Quito and the Galapagos ahead!

Trying to plan without overplanning is a challenge!

I am taking advantage of my frequent flyer miles to head to Quito, Ecuador and on to the Galapagos. I decided to spend about 6 days in Quito and then about 12 days in the Galapagos, which should give me plenty of time to wander about Quito and pet tortoises in the Galapagos, with the occasional afternoon lounging with una cerveza.

My planning for Quito was pretty straightforward. I booked a hotel near the airport because I am arriving late, then will use an Airbnb place in Quito as a base for wandering around. I am not sure what I will do there as yet, but that suits my style of travel. I'll report on the hotel and the apartment later in this series of posts.

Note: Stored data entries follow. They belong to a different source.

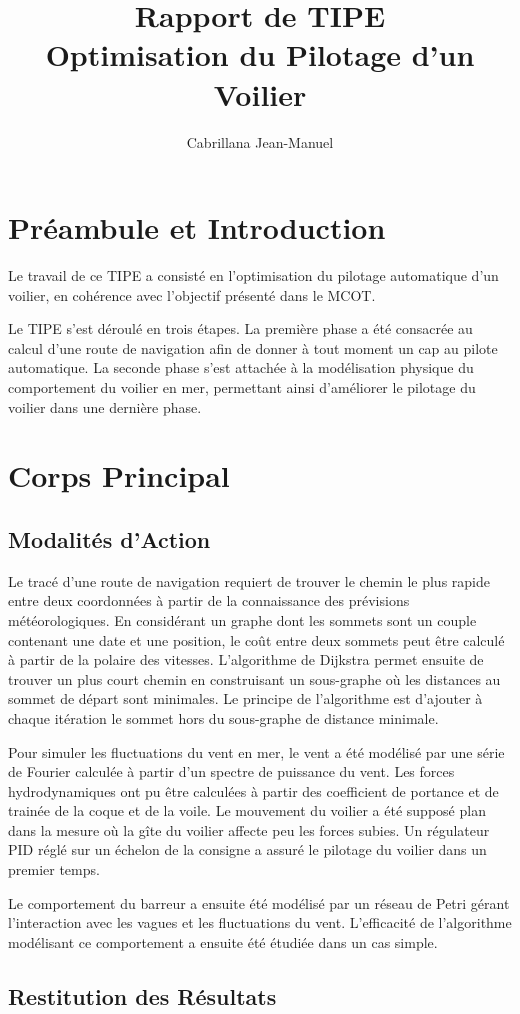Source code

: \documentclass[12pt,a4paper]{article}
\title{Rapport de TIPE \\
Optimisation du Pilotage d'un Voilier}
\author{Cabrillana Jean-Manuel}
\begin{document}
\maketitle

\section{Préambule et Introduction}

  Le travail de ce TIPE a consisté en l'optimisation du pilotage automatique d'un voilier, en cohérence avec l'objectif présenté dans le MCOT.
  
  Le TIPE s'est déroulé en trois étapes. La première phase a été consacrée au calcul d'une route de navigation afin de donner à tout moment un cap au pilote automatique. La seconde phase s'est attachée à la modélisation physique du comportement du voilier en mer, permettant ainsi d'améliorer le pilotage du voilier dans une dernière phase.
  

\section{Corps Principal}

\subsection{Modalités d'Action}

	Le tracé d'une route de navigation requiert de trouver le chemin le plus rapide entre deux coordonnées à partir de la connaissance des prévisions météorologiques. En considérant un graphe dont les sommets sont un couple contenant une date et une position, le coût entre deux sommets peut être calculé à partir de la polaire des vitesses. L'algorithme de Dijkstra permet ensuite de trouver un plus court chemin en construisant un sous-graphe où les distances au sommet de départ sont minimales. Le principe de l'algorithme est d'ajouter à chaque itération le sommet hors du sous-graphe de distance minimale.
	
	Pour simuler les fluctuations du vent en mer, le vent a été modélisé par une série de Fourier calculée à partir d'un spectre de puissance du vent. Les forces hydrodynamiques ont pu être calculées à partir des coefficient de portance et de trainée de la coque et de la voile. Le mouvement du voilier a été supposé plan dans la mesure où la gîte du voilier affecte peu les forces subies. Un régulateur PID réglé sur un échelon de la consigne a assuré le pilotage du voilier dans un premier temps.

	Le comportement du barreur a ensuite été modélisé par un réseau de Petri gérant l'interaction avec les vagues et les fluctuations du vent. L'efficacité de l'algorithme modélisant ce comportement a ensuite été étudiée dans un cas simple.
	
\subsection{Restitution des Résultats}
\end{document}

Now, I have done a lot of traveling overseas with virtually no knowledge of the local language, and have gotten along reasonably well. Sometimes, as in Germany, even if I did have some German, most folks would rather use their English with me rather than endure my German. On other occasions, my excuse has been either that I was going to a country where I felt that the language was way too challenging for casual study (Korea, Japan) or I was visiting so many countries that learning the languages was impossible (my RTW trip). However, as I would be spending considerable time in a country with a language I have heard since childhood in California, I thought it was high time to try and pick up a little Spanish.

So for the last month or so I have been diligently working through the Spanish lessons at Duolingo. It's a free site and I found that I enjoyed their gamified approach to language learning. They have a lot of languages available, including, recently, Japanese (now I don't have an excuse!). I have absolutely no idea if I will be able to use my spanish but I feel moderately confident that I can decipher basic signage, menus, etc. and probably ask for a doctor if I fall off a cliff. For what it is worth, I am what Duolingo calls Level 14 in Spanish.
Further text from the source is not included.